## Exercise description
What is the number of lines in the entries below that include the word "will"? Provide the number only.

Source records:
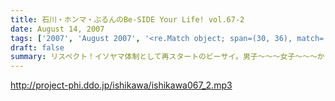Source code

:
 ```yaml
---
title: 石川・ホンマ・ぶるんのBe-SIDE Your Life! vol.67-2
date: August 14, 2007
tags: ['2007', 'August 2007', '<re.Match object; span=(30, 36), match='vol.67'>']
draft: false
summary: リスペクト！イソヤマ体制として再スタートのビーサイ。男子〜〜〜女子〜〜〜からすると、女性陣の反応がちょっと気になるこちらです・・・いつも以上にくだらないコーナーがスタートしてしまい・・・女性陣からの真摯なる反応メールまってます・・・NAMAE
---
```


http://project-phi.ddo.jp/ishikawa/ishikawa067_2.mp3
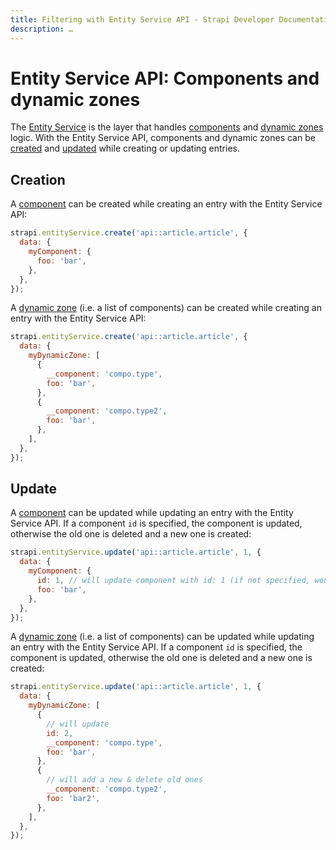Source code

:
 ```yaml
---
title: Filtering with Entity Service API - Strapi Developer Documentation
description: …
---
```


<!-- TODO: update SEO -->

# Entity Service API: Components and dynamic zones

The [Entity Service](/developer-docs/latest/developer-resources/database-apis-reference/entity-service-api.md) is the layer that handles [components](/developer-docs/latest/development/backend-customization/models.html#components-2) and [dynamic zones](/developer-docs/latest/development/backend-customization/models.html#dynamic-zones) logic. With the Entity Service API, components and dynamic zones can be [created](#creation) and [updated](#update) while creating or updating entries.

## Creation

A [component](/developer-docs/latest/development/backend-customization/models.html#components-2) can be created while creating an entry with the Entity Service API:

```js
strapi.entityService.create('api::article.article', {
  data: {
    myComponent: {
      foo: 'bar',
    },
  },
});
```

A [dynamic zone](/developer-docs/latest/development/backend-customization/models.html#dynamic-zones) (i.e. a list of components) can be created while creating an entry with the Entity Service API:

```js
strapi.entityService.create('api::article.article', {
  data: {
    myDynamicZone: [
      {
        __component: 'compo.type',
        foo: 'bar',
      },
      {
        __component: 'compo.type2',
        foo: 'bar',
      },
    ],
  },
});
```

## Update

A [component](/developer-docs/latest/development/backend-customization/models.html#components-2) can be updated while updating an entry with the Entity Service API. If a component `id` is specified, the component is updated, otherwise the old one is deleted and a new one is created:

```js
strapi.entityService.update('api::article.article', 1, {
  data: {
    myComponent: {
      id: 1, // will update component with id: 1 (if not specified, would have deleted it and created a new one)
      foo: 'bar',
    },
  },
});
```

A [dynamic zone](/developer-docs/latest/development/backend-customization/models.html#dynamic-zones) (i.e. a list of components) can be updated while updating an entry with the Entity Service API. If a component `id` is specified, the component is updated, otherwise the old one is deleted and a new one is created:

```js
strapi.entityService.update('api::article.article', 1, {
  data: {
    myDynamicZone: [
      {
        // will update
        id: 2,
        __component: 'compo.type',
        foo: 'bar',
      },
      {
        // will add a new & delete old ones
        __component: 'compo.type2',
        foo: 'bar2',
      },
    ],
  },
});
```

## Response to this task
3